> Source data
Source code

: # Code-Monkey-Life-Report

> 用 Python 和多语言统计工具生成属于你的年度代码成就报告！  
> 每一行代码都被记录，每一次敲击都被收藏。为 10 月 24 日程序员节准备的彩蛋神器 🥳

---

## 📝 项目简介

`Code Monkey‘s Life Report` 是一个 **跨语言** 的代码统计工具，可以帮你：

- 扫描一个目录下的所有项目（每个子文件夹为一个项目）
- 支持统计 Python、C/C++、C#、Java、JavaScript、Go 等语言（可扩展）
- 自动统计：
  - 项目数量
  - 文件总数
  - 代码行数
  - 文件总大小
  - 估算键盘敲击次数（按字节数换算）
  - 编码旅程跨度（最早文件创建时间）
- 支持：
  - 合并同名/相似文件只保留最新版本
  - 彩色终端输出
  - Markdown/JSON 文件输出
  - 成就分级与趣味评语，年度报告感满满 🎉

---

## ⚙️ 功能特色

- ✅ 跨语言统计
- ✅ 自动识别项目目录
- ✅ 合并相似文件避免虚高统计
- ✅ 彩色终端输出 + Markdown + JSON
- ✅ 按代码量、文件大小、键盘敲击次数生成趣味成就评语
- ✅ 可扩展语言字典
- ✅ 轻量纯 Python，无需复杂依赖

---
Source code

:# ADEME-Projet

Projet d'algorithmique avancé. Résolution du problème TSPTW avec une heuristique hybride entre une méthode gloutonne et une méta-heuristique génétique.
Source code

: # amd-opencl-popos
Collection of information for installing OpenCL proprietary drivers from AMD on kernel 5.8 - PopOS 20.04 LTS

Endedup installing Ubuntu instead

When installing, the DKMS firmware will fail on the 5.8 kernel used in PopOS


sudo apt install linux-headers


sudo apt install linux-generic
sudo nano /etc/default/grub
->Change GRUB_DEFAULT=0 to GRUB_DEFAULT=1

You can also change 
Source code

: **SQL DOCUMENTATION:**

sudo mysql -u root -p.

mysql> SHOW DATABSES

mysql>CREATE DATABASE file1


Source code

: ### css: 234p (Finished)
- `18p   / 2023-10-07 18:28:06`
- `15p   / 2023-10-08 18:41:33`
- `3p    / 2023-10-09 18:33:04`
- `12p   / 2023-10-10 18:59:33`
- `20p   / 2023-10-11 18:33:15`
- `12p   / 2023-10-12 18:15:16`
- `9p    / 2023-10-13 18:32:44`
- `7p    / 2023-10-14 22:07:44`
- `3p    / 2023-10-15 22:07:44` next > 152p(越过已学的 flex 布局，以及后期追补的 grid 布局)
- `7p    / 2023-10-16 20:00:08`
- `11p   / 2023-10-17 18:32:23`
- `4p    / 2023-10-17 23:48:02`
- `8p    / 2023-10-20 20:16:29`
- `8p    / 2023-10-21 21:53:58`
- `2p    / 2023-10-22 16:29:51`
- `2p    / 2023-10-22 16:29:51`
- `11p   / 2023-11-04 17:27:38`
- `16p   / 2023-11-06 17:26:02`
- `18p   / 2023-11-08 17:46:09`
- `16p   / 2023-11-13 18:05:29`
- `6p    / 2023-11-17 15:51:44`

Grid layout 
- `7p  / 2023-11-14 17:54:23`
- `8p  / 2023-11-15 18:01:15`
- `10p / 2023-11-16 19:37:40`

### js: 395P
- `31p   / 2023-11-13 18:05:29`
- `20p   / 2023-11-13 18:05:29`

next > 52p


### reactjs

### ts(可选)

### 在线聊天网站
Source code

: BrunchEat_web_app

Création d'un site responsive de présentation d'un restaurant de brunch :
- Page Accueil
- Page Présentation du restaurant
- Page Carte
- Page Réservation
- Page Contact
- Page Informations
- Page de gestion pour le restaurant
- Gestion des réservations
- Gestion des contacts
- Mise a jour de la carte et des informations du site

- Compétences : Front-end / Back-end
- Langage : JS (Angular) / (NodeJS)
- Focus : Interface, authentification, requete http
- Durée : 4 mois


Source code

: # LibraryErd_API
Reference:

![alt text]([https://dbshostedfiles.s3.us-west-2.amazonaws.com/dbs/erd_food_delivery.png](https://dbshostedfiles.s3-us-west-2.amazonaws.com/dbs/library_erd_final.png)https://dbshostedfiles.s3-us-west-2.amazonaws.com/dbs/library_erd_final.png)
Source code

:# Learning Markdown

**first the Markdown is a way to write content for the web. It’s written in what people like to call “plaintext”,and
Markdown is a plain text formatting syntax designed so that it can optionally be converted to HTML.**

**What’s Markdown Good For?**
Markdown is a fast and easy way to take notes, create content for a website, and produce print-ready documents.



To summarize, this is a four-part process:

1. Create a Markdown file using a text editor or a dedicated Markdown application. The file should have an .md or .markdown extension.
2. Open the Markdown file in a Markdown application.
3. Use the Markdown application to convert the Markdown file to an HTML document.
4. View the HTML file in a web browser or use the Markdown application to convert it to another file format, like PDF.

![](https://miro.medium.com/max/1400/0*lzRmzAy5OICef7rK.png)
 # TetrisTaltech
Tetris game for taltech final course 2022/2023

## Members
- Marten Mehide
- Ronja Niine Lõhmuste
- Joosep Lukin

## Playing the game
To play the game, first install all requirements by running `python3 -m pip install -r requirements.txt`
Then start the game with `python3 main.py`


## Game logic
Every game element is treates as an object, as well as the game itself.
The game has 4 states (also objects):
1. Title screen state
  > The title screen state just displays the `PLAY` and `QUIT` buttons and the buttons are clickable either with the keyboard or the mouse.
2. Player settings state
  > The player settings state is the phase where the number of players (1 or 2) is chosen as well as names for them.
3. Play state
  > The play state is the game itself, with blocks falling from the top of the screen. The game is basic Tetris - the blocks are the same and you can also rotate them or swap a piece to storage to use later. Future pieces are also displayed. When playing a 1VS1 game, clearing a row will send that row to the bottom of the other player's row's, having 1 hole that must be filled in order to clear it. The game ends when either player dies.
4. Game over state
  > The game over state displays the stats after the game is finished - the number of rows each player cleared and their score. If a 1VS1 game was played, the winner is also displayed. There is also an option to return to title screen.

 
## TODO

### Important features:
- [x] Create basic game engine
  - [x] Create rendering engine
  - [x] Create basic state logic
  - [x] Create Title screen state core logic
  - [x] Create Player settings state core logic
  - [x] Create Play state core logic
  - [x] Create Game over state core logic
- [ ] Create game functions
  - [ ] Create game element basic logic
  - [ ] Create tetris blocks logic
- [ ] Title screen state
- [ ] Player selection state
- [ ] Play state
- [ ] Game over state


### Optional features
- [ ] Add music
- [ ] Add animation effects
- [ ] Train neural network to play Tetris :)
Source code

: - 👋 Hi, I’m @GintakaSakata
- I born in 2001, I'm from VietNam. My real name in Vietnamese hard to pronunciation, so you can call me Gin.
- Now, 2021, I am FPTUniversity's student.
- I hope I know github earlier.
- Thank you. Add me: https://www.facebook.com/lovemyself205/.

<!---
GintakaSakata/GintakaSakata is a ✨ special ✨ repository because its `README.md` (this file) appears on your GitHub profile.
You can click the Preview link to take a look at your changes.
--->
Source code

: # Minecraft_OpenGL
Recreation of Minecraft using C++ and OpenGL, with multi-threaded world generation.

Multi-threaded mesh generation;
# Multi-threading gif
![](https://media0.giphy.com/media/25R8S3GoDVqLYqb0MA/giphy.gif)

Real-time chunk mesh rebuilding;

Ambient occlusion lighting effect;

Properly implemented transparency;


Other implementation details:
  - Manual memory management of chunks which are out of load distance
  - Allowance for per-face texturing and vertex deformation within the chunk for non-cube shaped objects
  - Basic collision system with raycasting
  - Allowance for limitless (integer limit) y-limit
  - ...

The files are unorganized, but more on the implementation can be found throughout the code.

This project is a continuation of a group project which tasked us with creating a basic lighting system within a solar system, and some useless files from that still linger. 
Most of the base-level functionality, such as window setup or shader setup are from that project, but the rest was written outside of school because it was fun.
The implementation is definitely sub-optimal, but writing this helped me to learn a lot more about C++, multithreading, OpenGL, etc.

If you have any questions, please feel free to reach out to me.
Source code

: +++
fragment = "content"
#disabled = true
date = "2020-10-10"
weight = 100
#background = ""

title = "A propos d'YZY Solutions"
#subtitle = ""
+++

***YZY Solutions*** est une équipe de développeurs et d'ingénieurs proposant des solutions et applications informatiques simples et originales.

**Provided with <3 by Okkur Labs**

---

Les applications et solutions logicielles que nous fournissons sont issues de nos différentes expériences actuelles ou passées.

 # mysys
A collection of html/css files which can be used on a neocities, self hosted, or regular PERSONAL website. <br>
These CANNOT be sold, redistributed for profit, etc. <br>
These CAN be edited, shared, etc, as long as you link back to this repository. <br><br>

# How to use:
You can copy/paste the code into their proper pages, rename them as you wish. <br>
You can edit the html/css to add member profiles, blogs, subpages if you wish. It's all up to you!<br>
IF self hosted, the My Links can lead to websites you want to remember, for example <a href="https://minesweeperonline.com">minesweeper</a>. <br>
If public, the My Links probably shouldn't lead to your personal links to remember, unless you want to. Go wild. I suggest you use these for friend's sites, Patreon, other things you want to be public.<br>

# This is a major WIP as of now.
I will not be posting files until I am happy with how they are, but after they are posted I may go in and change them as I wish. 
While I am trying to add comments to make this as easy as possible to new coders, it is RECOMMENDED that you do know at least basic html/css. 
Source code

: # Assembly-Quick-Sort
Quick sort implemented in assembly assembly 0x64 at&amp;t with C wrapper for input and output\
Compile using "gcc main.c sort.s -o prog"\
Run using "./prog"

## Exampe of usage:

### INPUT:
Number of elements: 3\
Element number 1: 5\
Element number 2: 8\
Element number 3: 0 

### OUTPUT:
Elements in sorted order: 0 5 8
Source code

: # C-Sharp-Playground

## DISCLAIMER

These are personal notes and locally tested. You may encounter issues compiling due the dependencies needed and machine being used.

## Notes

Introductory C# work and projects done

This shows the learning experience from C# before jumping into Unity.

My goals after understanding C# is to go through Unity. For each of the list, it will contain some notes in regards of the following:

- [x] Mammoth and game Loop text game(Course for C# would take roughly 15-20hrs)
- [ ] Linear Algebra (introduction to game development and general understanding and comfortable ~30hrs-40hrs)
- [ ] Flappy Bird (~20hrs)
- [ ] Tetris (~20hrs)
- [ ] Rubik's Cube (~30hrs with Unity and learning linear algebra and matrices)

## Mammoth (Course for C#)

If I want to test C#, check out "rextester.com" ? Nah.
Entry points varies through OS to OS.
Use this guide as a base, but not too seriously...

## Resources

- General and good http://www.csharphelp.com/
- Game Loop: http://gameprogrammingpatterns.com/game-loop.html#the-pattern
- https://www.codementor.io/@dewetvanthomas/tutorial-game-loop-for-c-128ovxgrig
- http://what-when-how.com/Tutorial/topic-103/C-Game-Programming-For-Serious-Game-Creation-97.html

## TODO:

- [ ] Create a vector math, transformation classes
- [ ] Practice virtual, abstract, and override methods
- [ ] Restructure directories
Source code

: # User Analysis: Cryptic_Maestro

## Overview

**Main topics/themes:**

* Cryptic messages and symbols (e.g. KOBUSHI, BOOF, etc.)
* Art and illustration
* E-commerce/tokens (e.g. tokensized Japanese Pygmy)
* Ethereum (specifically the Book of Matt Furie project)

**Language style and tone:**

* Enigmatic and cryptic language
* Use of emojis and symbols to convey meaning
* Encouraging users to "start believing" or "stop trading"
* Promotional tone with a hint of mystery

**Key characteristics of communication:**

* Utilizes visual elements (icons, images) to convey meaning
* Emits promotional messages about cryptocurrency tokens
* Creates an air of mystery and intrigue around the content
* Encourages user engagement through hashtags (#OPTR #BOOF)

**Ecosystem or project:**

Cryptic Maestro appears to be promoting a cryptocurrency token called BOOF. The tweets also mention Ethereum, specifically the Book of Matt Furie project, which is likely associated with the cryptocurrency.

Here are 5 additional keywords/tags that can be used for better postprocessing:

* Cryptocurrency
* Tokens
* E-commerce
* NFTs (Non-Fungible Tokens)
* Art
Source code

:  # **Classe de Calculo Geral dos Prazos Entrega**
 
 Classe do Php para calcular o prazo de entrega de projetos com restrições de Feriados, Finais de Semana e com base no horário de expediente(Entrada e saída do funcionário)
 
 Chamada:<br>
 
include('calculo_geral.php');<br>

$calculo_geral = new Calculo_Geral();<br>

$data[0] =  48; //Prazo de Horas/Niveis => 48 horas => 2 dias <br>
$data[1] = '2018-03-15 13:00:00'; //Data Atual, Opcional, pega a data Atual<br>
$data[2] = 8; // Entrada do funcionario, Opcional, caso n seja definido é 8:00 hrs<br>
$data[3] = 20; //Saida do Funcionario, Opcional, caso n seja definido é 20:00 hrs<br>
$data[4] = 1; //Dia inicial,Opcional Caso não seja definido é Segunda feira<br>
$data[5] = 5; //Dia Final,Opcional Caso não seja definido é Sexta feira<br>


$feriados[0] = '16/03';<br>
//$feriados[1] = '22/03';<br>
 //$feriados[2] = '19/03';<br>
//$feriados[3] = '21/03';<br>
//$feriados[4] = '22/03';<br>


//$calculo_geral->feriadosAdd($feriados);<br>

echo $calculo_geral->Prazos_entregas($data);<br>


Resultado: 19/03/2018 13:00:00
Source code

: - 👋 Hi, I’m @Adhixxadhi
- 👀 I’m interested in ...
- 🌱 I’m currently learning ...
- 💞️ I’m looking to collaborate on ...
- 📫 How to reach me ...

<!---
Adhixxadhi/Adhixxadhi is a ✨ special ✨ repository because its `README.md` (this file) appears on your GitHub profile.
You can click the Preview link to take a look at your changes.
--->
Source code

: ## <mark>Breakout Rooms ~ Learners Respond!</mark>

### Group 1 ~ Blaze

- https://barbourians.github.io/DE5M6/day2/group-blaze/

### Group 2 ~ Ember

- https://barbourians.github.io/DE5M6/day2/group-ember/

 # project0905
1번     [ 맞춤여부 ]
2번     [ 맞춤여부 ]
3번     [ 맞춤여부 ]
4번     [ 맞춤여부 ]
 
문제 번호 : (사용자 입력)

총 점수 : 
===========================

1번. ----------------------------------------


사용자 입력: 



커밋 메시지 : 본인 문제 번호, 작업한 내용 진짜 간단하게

> Problem to work on
All lines from the start of the entries through the line where "sudo nano /etc/default/grub" sits should be duplicated exactly, with nothing else in the output.

> Result for this task
Source code

: # Code-Monkey-Life-Report

> 用 Python 和多语言统计工具生成属于你的年度代码成就报告！  
> 每一行代码都被记录，每一次敲击都被收藏。为 10 月 24 日程序员节准备的彩蛋神器 🥳

---

## 📝 项目简介

`Code Monkey‘s Life Report` 是一个 **跨语言** 的代码统计工具，可以帮你：

- 扫描一个目录下的所有项目（每个子文件夹为一个项目）
- 支持统计 Python、C/C++、C#、Java、JavaScript、Go 等语言（可扩展）
- 自动统计：
  - 项目数量
  - 文件总数
  - 代码行数
  - 文件总大小
  - 估算键盘敲击次数（按字节数换算）
  - 编码旅程跨度（最早文件创建时间）
- 支持：
  - 合并同名/相似文件只保留最新版本
  - 彩色终端输出
  - Markdown/JSON 文件输出
  - 成就分级与趣味评语，年度报告感满满 🎉

---

## ⚙️ 功能特色

- ✅ 跨语言统计
- ✅ 自动识别项目目录
- ✅ 合并相似文件避免虚高统计
- ✅ 彩色终端输出 + Markdown + JSON
- ✅ 按代码量、文件大小、键盘敲击次数生成趣味成就评语
- ✅ 可扩展语言字典
- ✅ 轻量纯 Python，无需复杂依赖

---
Source code

:# ADEME-Projet

Projet d'algorithmique avancé. Résolution du problème TSPTW avec une heuristique hybride entre une méthode gloutonne et une méta-heuristique génétique.
Source code

: # amd-opencl-popos
Collection of information for installing OpenCL proprietary drivers from AMD on kernel 5.8 - PopOS 20.04 LTS

Endedup installing Ubuntu instead

When installing, the DKMS firmware will fail on the 5.8 kernel used in PopOS


sudo apt install linux-headers


sudo apt install linux-generic
sudo nano /etc/default/grub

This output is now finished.